One knowledgeable man in the industry, who has worked extensively with Frank, says that even considering the tyrannical movie men of old, “Frank has alienated more people in the industry than anybody else ever did.” Paul Newman, for one, has sworn he’ll never make a picture for Frank — but then Robert Redford swore the same thing and has just signed to do Six Days of the Condor (a co-production with Dino).

“Those [actors and directors] who are alienated,” Frank says, “I would have to say are immature and don’t realize that I have no personal animus towards them.” He pauses a minute to reflect. “There are several I have a personal animus to, because I think they’re unnice people.
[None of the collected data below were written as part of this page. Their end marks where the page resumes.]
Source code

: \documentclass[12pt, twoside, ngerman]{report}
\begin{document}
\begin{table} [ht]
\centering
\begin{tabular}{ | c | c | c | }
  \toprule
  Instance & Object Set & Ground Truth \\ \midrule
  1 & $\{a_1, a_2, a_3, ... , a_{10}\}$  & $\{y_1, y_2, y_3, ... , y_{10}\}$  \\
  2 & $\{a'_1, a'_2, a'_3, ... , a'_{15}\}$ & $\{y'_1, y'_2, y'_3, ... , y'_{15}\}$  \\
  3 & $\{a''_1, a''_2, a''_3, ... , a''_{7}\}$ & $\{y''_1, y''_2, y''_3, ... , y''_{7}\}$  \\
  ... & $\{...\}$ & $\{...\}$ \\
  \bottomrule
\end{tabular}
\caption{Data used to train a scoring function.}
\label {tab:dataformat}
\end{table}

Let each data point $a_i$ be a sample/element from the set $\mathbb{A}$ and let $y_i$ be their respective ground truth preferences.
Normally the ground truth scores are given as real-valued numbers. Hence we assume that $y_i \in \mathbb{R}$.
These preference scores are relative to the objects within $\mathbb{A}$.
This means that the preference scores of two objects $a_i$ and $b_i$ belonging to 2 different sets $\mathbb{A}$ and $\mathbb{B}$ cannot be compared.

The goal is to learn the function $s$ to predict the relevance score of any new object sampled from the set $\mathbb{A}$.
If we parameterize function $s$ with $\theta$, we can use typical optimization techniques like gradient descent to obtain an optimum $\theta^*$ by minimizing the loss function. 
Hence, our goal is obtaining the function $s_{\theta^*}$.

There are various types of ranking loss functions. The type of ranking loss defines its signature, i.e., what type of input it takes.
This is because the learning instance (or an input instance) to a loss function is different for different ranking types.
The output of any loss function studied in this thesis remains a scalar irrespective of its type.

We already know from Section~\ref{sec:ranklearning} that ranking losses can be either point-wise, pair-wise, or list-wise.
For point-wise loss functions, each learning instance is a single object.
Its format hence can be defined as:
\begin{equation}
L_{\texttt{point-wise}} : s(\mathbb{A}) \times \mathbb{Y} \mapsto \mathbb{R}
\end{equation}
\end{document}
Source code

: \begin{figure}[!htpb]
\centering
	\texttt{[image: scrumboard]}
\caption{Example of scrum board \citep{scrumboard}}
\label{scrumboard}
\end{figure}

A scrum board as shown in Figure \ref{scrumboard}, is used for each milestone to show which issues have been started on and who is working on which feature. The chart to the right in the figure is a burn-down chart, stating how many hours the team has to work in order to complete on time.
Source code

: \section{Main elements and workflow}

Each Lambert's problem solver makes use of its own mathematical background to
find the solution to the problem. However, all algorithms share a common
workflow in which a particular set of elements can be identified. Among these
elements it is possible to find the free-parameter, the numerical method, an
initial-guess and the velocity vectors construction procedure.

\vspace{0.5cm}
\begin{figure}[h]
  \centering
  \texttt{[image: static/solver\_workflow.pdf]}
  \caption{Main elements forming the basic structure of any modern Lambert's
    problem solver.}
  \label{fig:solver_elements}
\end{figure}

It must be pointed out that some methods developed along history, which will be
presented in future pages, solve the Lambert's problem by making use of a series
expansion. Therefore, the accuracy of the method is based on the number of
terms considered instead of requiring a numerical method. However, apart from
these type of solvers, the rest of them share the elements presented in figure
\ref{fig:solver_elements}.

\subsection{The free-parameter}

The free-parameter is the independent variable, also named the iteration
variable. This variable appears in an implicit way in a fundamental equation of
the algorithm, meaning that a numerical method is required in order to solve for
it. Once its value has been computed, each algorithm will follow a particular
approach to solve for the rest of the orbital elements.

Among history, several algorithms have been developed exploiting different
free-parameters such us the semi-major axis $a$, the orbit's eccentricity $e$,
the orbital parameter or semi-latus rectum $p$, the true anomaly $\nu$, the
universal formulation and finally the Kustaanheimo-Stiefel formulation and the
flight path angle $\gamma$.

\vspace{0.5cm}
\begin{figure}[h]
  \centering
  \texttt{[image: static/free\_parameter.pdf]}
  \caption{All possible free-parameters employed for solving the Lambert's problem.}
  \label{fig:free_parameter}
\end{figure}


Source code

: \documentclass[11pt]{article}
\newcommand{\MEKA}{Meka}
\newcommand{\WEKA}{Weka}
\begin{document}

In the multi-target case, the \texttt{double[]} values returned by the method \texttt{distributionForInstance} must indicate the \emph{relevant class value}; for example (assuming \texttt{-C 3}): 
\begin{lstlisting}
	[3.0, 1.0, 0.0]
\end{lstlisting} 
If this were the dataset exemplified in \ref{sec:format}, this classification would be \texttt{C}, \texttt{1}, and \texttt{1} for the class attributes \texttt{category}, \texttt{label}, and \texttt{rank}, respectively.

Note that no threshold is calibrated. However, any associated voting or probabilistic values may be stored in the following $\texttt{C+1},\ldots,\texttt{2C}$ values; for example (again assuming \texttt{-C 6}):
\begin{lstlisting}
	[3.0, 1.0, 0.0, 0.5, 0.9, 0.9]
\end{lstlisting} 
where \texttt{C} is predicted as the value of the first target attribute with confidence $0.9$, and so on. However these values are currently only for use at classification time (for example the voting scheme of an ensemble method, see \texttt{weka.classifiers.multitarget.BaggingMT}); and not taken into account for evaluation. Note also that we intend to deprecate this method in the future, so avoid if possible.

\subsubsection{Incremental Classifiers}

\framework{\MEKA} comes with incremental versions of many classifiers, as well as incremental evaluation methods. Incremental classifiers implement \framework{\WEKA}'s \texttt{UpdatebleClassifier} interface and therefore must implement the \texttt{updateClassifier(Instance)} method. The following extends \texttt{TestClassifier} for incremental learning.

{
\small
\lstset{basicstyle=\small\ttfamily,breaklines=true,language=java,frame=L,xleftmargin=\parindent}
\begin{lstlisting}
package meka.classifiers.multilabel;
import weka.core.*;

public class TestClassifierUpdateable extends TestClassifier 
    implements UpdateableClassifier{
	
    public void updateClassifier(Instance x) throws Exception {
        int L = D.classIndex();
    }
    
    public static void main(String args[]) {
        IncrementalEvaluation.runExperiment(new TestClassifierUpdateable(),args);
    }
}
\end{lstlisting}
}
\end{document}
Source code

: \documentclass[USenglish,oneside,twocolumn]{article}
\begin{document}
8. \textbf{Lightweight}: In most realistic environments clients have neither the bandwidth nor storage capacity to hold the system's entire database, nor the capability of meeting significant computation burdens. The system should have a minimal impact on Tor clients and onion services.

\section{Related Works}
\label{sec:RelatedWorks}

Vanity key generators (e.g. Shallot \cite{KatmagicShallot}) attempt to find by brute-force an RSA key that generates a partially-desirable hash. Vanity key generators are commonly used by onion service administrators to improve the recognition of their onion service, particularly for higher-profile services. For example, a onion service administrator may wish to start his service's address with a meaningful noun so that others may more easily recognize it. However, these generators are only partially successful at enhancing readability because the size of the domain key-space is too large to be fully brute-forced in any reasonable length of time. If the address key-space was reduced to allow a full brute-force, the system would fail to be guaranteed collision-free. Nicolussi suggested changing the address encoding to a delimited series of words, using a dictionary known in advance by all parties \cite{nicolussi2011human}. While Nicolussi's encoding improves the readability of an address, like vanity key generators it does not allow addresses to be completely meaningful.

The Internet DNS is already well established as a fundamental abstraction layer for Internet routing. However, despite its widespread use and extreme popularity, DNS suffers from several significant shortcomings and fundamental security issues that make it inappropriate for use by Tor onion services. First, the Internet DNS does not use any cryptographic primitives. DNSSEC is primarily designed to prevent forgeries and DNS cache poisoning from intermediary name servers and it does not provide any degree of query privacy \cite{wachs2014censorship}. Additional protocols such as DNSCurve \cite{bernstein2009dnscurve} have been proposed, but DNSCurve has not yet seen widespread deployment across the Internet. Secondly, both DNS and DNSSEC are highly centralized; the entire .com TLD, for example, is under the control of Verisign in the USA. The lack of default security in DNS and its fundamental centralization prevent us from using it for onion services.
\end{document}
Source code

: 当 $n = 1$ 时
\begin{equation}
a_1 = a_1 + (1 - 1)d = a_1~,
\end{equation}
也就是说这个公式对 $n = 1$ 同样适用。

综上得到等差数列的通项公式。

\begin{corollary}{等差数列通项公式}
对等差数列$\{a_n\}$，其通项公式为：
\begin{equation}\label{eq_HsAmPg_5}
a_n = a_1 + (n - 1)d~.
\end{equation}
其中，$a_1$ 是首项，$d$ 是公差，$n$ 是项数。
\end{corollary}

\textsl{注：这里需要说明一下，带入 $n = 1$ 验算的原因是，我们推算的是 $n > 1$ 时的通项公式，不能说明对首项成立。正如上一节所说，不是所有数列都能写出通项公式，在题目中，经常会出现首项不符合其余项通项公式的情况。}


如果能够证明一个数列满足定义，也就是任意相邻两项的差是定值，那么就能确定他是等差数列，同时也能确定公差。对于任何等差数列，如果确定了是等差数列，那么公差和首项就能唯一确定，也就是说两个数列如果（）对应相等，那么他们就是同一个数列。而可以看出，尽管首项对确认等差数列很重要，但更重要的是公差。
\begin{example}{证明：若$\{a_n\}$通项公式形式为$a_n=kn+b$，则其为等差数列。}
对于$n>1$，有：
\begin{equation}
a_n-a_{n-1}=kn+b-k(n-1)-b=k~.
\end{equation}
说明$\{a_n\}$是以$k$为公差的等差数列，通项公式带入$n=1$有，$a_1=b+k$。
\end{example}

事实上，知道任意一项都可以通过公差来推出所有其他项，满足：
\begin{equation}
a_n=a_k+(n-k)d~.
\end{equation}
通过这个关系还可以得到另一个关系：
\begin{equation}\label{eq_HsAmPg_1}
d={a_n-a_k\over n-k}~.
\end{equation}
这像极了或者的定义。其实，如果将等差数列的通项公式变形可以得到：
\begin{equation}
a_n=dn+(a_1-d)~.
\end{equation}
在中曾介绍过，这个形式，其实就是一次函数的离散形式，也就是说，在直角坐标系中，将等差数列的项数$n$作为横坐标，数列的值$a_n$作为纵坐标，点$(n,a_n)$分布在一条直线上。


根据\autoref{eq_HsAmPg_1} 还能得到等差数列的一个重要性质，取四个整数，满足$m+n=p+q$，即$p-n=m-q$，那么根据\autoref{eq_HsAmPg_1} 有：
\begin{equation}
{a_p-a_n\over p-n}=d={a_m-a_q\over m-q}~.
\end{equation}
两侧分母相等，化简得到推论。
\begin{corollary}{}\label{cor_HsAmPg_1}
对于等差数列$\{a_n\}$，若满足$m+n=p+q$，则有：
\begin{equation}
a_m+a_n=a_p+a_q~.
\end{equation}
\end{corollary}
Really unnice people. I don’t think I’ve made more enemies than Cecil B. De Mille or Jack Warner or L. B. Mayer or Harry Cohn. Nor have I made any more friends than they made. I do what I do the way I do it. I’ve never said that I’m the most popular man. But by. the same token, I’m a lot more
decent than some of the popular men. A lot more decent. Because I’m basically in a rejection business, and I will give a fast no and a fast yes. It’s difficult not to alienate someone in a rejection.”

CUT TO: Stanley Jaffe, Frank’s predecessor. Stanley wants to make a movie from a screenplay called “Polo Lounge.” (In Los Angeles, everyone, including Frank, stays at the Beverly Hills Hotel. The bar is called “The Polo Lounge.”) Evans and Yablans both hate the script. Stanley, hysterical (all right, well, I’m telling this story the way movie people tell it) — Stanley, hysterical, goes to Frank and says, “If I got George C. Scott for the lead, would you do it?” Frank gives a fast yes. Stanley asks how much he can offer Scott, who’s been working for $1 million and up lately. Frank says, $100,000. Stanley, outraged but not licked, says he will make up the $900,000 difference himself, and, to everyone’s surprise, signs Scott for $1 million. Stanley comes back to Frank, just a trifle triumphant, and announces that he’s got George C. Scott. “Stanley, you’re f- – -ed,” says Frank candidly. “We’re not going to do the picture even with George C. Scott.”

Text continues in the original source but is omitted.